_WHAT IS EXPECTED_:
Every record gets copied exactly, and no picture goes with it.

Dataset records

▬▬▬

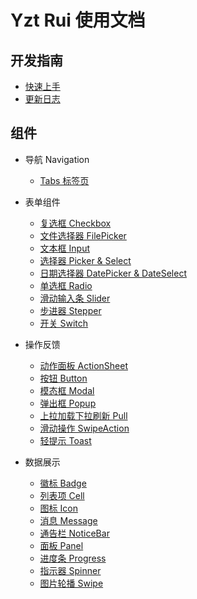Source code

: # Yzt Rui 使用文档

## 开发指南

* [快速上手](README.md)
* [更新日志](https://github.com/tian1024527726/yzt-rui/)

## 组件
* 导航 Navigation
  * [Tabs 标签页](components/Tabs.md)
* 表单组件
  * [复选框 Checkbox](components/Checkbox.md)
  * [文件选择器 FilePicker](components/FilePicker.md)
  * [文本框 Input](components/Input.md)
  * [选择器 Picker & Select](components/Picker.md)
  * [日期选择器 DatePicker & DateSelect](components/DatePicker.md)
  * [单选框 Radio](components/Radio.md)
  * [滑动输入条 Slider](components/Slider.md)
  * [步进器 Stepper](components/Stepper.md)
  * [开关 Switch](components/Switch.md)

* 操作反馈
  * [动作面板 ActionSheet](components/ActionSheet.md)
  * [按钮 Button](components/Button.md)
  * [模态框 Modal](components/Modal.md)
  * [弹出框 Popup](components/Popup.md)
  * [上拉加载下拉刷新 Pull](components/Pull.md)
  * [滑动操作 SwipeAction](components/SwipeAction.md)
  * [轻提示 Toast](components/Toast.md)

* 数据展示
  * [徽标 Badge](components/Badge.md)
  * [列表项 Cell](components/Cell.md)
  * [图标 Icon](components/Icon.md)
  * [消息 Message](components/Message.md)
  * [通告栏 NoticeBar](components/NoticeBar.md)
  * [面板 Panel](components/Panel.md)
  * [进度条 Progress](components/Progress.md)
  * [指示器 Spinner](components/Spinner.md)
  * [图片轮播 Swipe](components/Swipe.md)




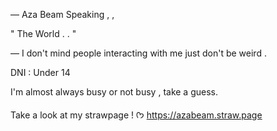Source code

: — Aza Beam Speaking  , , 

" The World .  . " 

— I don't mind people interacting with me just don't be weird . 

DNI : Under 14 

I'm almost always busy or not busy , take a guess. 

Take a look at my strawpage ! ᡣ𐭩
https://azabeam.straw.page

<!---
AZABEAM/AZABEAM is a ✨ special ✨ repository because its `README.md` (this file) appears on your GitHub profile.
You can click the Preview link to take a look at your changes.
--->
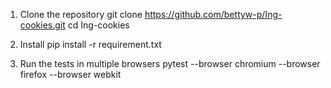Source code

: 1. Clone the repository
git clone https://github.com/bettyw-p/Ing-cookies.git
cd Ing-cookies

2. Install 
pip install -r requirement.txt

3. Run the tests in multiple browsers
 pytest --browser chromium --browser firefox --browser webkit
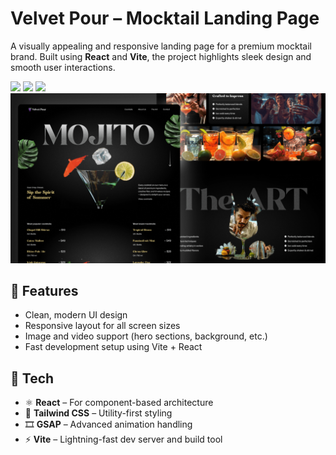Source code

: # Velvet Pour – Mocktail Landing Page

A visually appealing and responsive landing page for a premium mocktail brand. Built using **React** and **Vite**, the project highlights sleek design and smooth user interactions.
   <div>
    <img src="https://img.shields.io/badge/-React-blue?style=for-the-badge&logo=react&logoColor=white" />
    <img src="https://img.shields.io/badge/-GSAP-88CE02?style=for-the-badge&logo=greensock&logoColor=white" />
    <img src="https://img.shields.io/badge/-Tailwind_CSS-38B2AC?style=for-the-badge&logo=tailwind-css&logoColor=white" />
      <br />
      <img src="public/images/hero.png" alt="Project Banner">
  </div>
  


## 🌟 Features

- Clean, modern UI design
- Responsive layout for all screen sizes
- Image and video support (hero sections, background, etc.)
- Fast development setup using Vite + React

## 🚀 Tech

- ⚛️ **React** – For component-based architecture
- 🎨 **Tailwind CSS** – Utility-first styling
- 🎞️ **GSAP** – Advanced animation handling
- ⚡ **Vite** – Lightning-fast dev server and build tool
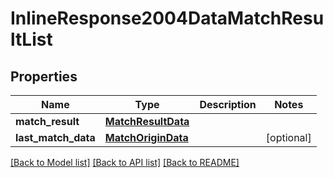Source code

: # InlineResponse2004DataMatchResultList

## Properties
Name | Type | Description | Notes
------------ | ------------- | ------------- | -------------
**match_result** | [**MatchResultData**](MatchResultData.md) |  | 
**last_match_data** | [**MatchOriginData**](MatchOriginData.md) |  | [optional] 

[[Back to Model list]](../README.md#documentation-for-models) [[Back to API list]](../README.md#documentation-for-api-endpoints) [[Back to README]](../README.md)

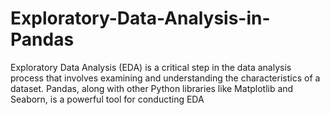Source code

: # Exploratory-Data-Analysis-in-Pandas
Exploratory Data Analysis (EDA) is a critical step in the data analysis process that involves examining and understanding the characteristics of a dataset. Pandas, along with other Python libraries like Matplotlib and Seaborn, is a powerful tool for conducting EDA
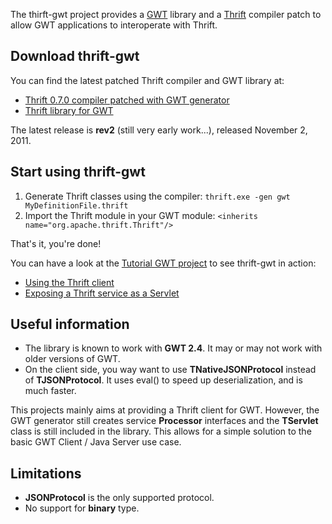 The thirft-gwt project provides a [GWT](http://code.google.com/webtoolkit/) library and a [Thrift](http://thrift.apache.org/) compiler patch to allow GWT applications to interoperate with Thrift.

## Download thrift-gwt ##

You can find the latest patched Thrift compiler and GWT library at:

  * [Thrift 0.7.0 compiler patched with GWT generator](http://code.google.com/p/thrift-gwt/downloads/detail?name=thrift-gwt-0.7.0-rev2.exe)
  * [Thrift library for GWT](http://code.google.com/p/thrift-gwt/downloads/detail?name=libthrift-gwt-rev2.jar)

The latest release is **rev2** (still very early work...), released November 2, 2011.

## Start using thrift-gwt ##

  1. Generate Thrift classes using the compiler: `thrift.exe -gen gwt MyDefinitionFile.thrift`
  1. Import the Thrift module in your GWT module: `<inherits name="org.apache.thrift.Thrift"/>`

That's it, you're done!

You can have a look at the [Tutorial GWT project](http://code.google.com/p/thrift-gwt/source/browse/#svn%2Ftrunk%2Ftutorial%2Fgwt) to see thrift-gwt in action:
  * [Using the Thrift client](http://code.google.com/p/thrift-gwt/source/browse/trunk/tutorial/gwt/src/tutorial/client/Tutorial.java)
  * [Exposing a Thrift service as a Servlet](http://code.google.com/p/thrift-gwt/source/browse/trunk/tutorial/gwt/src/tutorial/server/CalculatorServlet.java)

## Useful information ##
  * The library is known to work with **GWT 2.4**. It may or may not work with older versions of GWT.
  * On the client side, you way want to use **TNativeJSONProtocol** instead of **TJSONProtocol**. It uses eval() to speed up deserialization, and is much faster.

This projects mainly aims at providing a Thrift client for GWT. However, the GWT generator still creates service **Processor** interfaces and the **TServlet** class is still included in the library. This allows for a simple solution to the basic GWT Client / Java Server use case.

## Limitations ##
  * **JSONProtocol** is the only supported protocol.
  * No support for **binary** type.







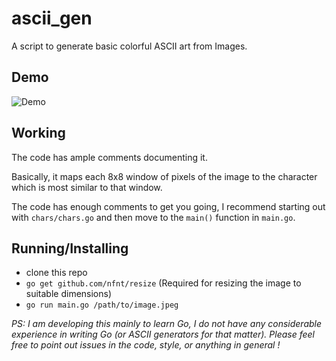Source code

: # ascii_gen
A script to generate basic colorful ASCII art from Images.

## Demo
![Demo](https://github.com/pulkitsharma07/pulkitsharma07.github.io/raw/development/assets/render1546308037772.gif)

## Working
The code has ample comments documenting it.

Basically, it maps each 8x8 window of pixels of the image to the character which is most similar to
that window.

The code has enough comments to get you going, I recommend starting out with `chars/chars.go` and then
move to the `main()` function in `main.go`.

## Running/Installing
* clone this repo
* `go get github.com/nfnt/resize`  (Required for resizing the image to suitable dimensions)
* `go run main.go /path/to/image.jpeg`

*PS: I am developing this mainly to learn Go, I do not have any considerable experience in writing Go (or ASCII generators for that matter). Please feel free to point out issues in the code, style, or anything in general !*
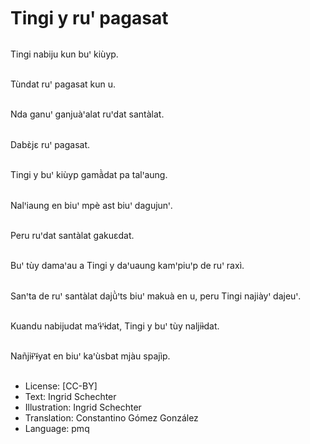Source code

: # Tingi y ruꞌ pagasat

##
Tingi nabiju kun buꞌ kiùyp.

##
Tùndat ruꞌ pagasat kun u.

##
Nda ganuꞌ ganjuàꞌalat ruꞌdat santàlat.

##
Dabɛ̀jɛ ruꞌ pagasat.

##
Tingi y buꞌ kiùyp gamã̀dat pa talꞌaung.

##
Nalꞌiaung en biuꞌ mpè ast biuꞌ dagujunꞌ.

##
Peru ruꞌdat santàlat gakuɛdat.

##
Buꞌ tùy damaꞌau a Tingi y daꞌuaung kamꞌpiuꞌp de ruꞌ raxì.

##
Sanꞌta de ruꞌ santàlat dajũ̀ꞌts biuꞌ makuà en u, peru Tingi najiàyꞌ dajeuꞌ.

##
Kuandu nabijudat maꞌɨ̀ꞌɨdat, Tingi y buꞌ tùy naljiɨ̀dat.

##
Nañjiɨ̃ꞌɨ̃yat en biuꞌ kaꞌùsbat mjàu spajìp.

##
* License: [CC-BY]
* Text: Ingrid Schechter
* Illustration: Ingrid Schechter
* Translation: Constantino Gómez González
* Language: pmq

▬▬▬

_PROBLEM SOLUTION_:
Source code

: # Yzt Rui 使用文档

## 开发指南

* [快速上手](README.md)
* [更新日志](https://github.com/tian1024527726/yzt-rui/)

## 组件
* 导航 Navigation
  * [Tabs 标签页](components/Tabs.md)
* 表单组件
  * [复选框 Checkbox](components/Checkbox.md)
  * [文件选择器 FilePicker](components/FilePicker.md)
  * [文本框 Input](components/Input.md)
  * [选择器 Picker & Select](components/Picker.md)
  * [日期选择器 DatePicker & DateSelect](components/DatePicker.md)
  * [单选框 Radio](components/Radio.md)
  * [滑动输入条 Slider](components/Slider.md)
  * [步进器 Stepper](components/Stepper.md)
  * [开关 Switch](components/Switch.md)

* 操作反馈
  * [动作面板 ActionSheet](components/ActionSheet.md)
  * [按钮 Button](components/Button.md)
  * [模态框 Modal](components/Modal.md)
  * [弹出框 Popup](components/Popup.md)
  * [上拉加载下拉刷新 Pull](components/Pull.md)
  * [滑动操作 SwipeAction](components/SwipeAction.md)
  * [轻提示 Toast](components/Toast.md)

* 数据展示
  * [徽标 Badge](components/Badge.md)
  * [列表项 Cell](components/Cell.md)
  * [图标 Icon](components/Icon.md)
  * [消息 Message](components/Message.md)
  * [通告栏 NoticeBar](components/NoticeBar.md)
  * [面板 Panel](components/Panel.md)
  * [进度条 Progress](components/Progress.md)
  * [指示器 Spinner](components/Spinner.md)
  * [图片轮播 Swipe](components/Swipe.md)




Source code

: — Aza Beam Speaking  , , 

" The World .  . " 

— I don't mind people interacting with me just don't be weird . 

DNI : Under 14 

I'm almost always busy or not busy , take a guess. 

Take a look at my strawpage ! ᡣ𐭩
https://azabeam.straw.page

<!---
AZABEAM/AZABEAM is a ✨ special ✨ repository because its `README.md` (this file) appears on your GitHub profile.
You can click the Preview link to take a look at your changes.
--->
Source code

: 1. Clone the repository
git clone https://github.com/bettyw-p/Ing-cookies.git
cd Ing-cookies

2. Install 
pip install -r requirement.txt

3. Run the tests in multiple browsers
 pytest --browser chromium --browser firefox --browser webkit
Source code

: # Velvet Pour – Mocktail Landing Page

A visually appealing and responsive landing page for a premium mocktail brand. Built using **React** and **Vite**, the project highlights sleek design and smooth user interactions.
   <div>
    <img src="https://img.shields.io/badge/-React-blue?style=for-the-badge&logo=react&logoColor=white" />
    <img src="https://img.shields.io/badge/-GSAP-88CE02?style=for-the-badge&logo=greensock&logoColor=white" />
    <img src="https://img.shields.io/badge/-Tailwind_CSS-38B2AC?style=for-the-badge&logo=tailwind-css&logoColor=white" />
      <br />
      <img src="public/images/hero.png" alt="Project Banner">
  </div>
  


## 🌟 Features

- Clean, modern UI design
- Responsive layout for all screen sizes
- Image and video support (hero sections, background, etc.)
- Fast development setup using Vite + React

## 🚀 Tech

- ⚛️ **React** – For component-based architecture
- 🎨 **Tailwind CSS** – Utility-first styling
- 🎞️ **GSAP** – Advanced animation handling
- ⚡ **Vite** – Lightning-fast dev server and build tool
Source code

: # InlineResponse2004DataMatchResultList

## Properties
Name | Type | Description | Notes
------------ | ------------- | ------------- | -------------
**match_result** | [**MatchResultData**](MatchResultData.md) |  | 
**last_match_data** | [**MatchOriginData**](MatchOriginData.md) |  | [optional] 

[[Back to Model list]](../README.md#documentation-for-models) [[Back to API list]](../README.md#documentation-for-api-endpoints) [[Back to README]](../README.md)

Source code

: # Exploratory-Data-Analysis-in-Pandas
Exploratory Data Analysis (EDA) is a critical step in the data analysis process that involves examining and understanding the characteristics of a dataset. Pandas, along with other Python libraries like Matplotlib and Seaborn, is a powerful tool for conducting EDA
 The thirft-gwt project provides a [GWT](http://code.google.com/webtoolkit/) library and a [Thrift](http://thrift.apache.org/) compiler patch to allow GWT applications to interoperate with Thrift.

## Download thrift-gwt ##

You can find the latest patched Thrift compiler and GWT library at:

  * [Thrift 0.7.0 compiler patched with GWT generator](http://code.google.com/p/thrift-gwt/downloads/detail?name=thrift-gwt-0.7.0-rev2.exe)
  * [Thrift library for GWT](http://code.google.com/p/thrift-gwt/downloads/detail?name=libthrift-gwt-rev2.jar)

The latest release is **rev2** (still very early work...), released November 2, 2011.

## Start using thrift-gwt ##

  1. Generate Thrift classes using the compiler: `thrift.exe -gen gwt MyDefinitionFile.thrift`
  1. Import the Thrift module in your GWT module: `<inherits name="org.apache.thrift.Thrift"/>`

That's it, you're done!

You can have a look at the [Tutorial GWT project](http://code.google.com/p/thrift-gwt/source/browse/#svn%2Ftrunk%2Ftutorial%2Fgwt) to see thrift-gwt in action:
  * [Using the Thrift client](http://code.google.com/p/thrift-gwt/source/browse/trunk/tutorial/gwt/src/tutorial/client/Tutorial.java)
  * [Exposing a Thrift service as a Servlet](http://code.google.com/p/thrift-gwt/source/browse/trunk/tutorial/gwt/src/tutorial/server/CalculatorServlet.java)

## Useful information ##
  * The library is known to work with **GWT 2.4**. It may or may not work with older versions of GWT.
  * On the client side, you way want to use **TNativeJSONProtocol** instead of **TJSONProtocol**. It uses eval() to speed up deserialization, and is much faster.

This projects mainly aims at providing a Thrift client for GWT. However, the GWT generator still creates service **Processor** interfaces and the **TServlet** class is still included in the library. This allows for a simple solution to the basic GWT Client / Java Server use case.

## Limitations ##
  * **JSONProtocol** is the only supported protocol.
  * No support for **binary** type.







Source code

: # ascii_gen
A script to generate basic colorful ASCII art from Images.

## Demo
![Demo](https://github.com/pulkitsharma07/pulkitsharma07.github.io/raw/development/assets/render1546308037772.gif)

## Working
The code has ample comments documenting it.

Basically, it maps each 8x8 window of pixels of the image to the character which is most similar to
that window.

The code has enough comments to get you going, I recommend starting out with `chars/chars.go` and then
move to the `main()` function in `main.go`.

## Running/Installing
* clone this repo
* `go get github.com/nfnt/resize`  (Required for resizing the image to suitable dimensions)
* `go run main.go /path/to/image.jpeg`

*PS: I am developing this mainly to learn Go, I do not have any considerable experience in writing Go (or ASCII generators for that matter). Please feel free to point out issues in the code, style, or anything in general !*
Source code

: # Tingi y ruꞌ pagasat

##
Tingi nabiju kun buꞌ kiùyp.

##
Tùndat ruꞌ pagasat kun u.

##
Nda ganuꞌ ganjuàꞌalat ruꞌdat santàlat.

##
Dabɛ̀jɛ ruꞌ pagasat.

##
Tingi y buꞌ kiùyp gamã̀dat pa talꞌaung.

##
Nalꞌiaung en biuꞌ mpè ast biuꞌ dagujunꞌ.

##
Peru ruꞌdat santàlat gakuɛdat.

##
Buꞌ tùy damaꞌau a Tingi y daꞌuaung kamꞌpiuꞌp de ruꞌ raxì.

##
Sanꞌta de ruꞌ santàlat dajũ̀ꞌts biuꞌ makuà en u, peru Tingi najiàyꞌ dajeuꞌ.

##
Kuandu nabijudat maꞌɨ̀ꞌɨdat, Tingi y buꞌ tùy naljiɨ̀dat.

##
Nañjiɨ̃ꞌɨ̃yat en biuꞌ kaꞌùsbat mjàu spajìp.

##
* License: [CC-BY]
* Text: Ingrid Schechter
* Illustration: Ingrid Schechter
* Translation: Constantino Gómez González
* Language: pmq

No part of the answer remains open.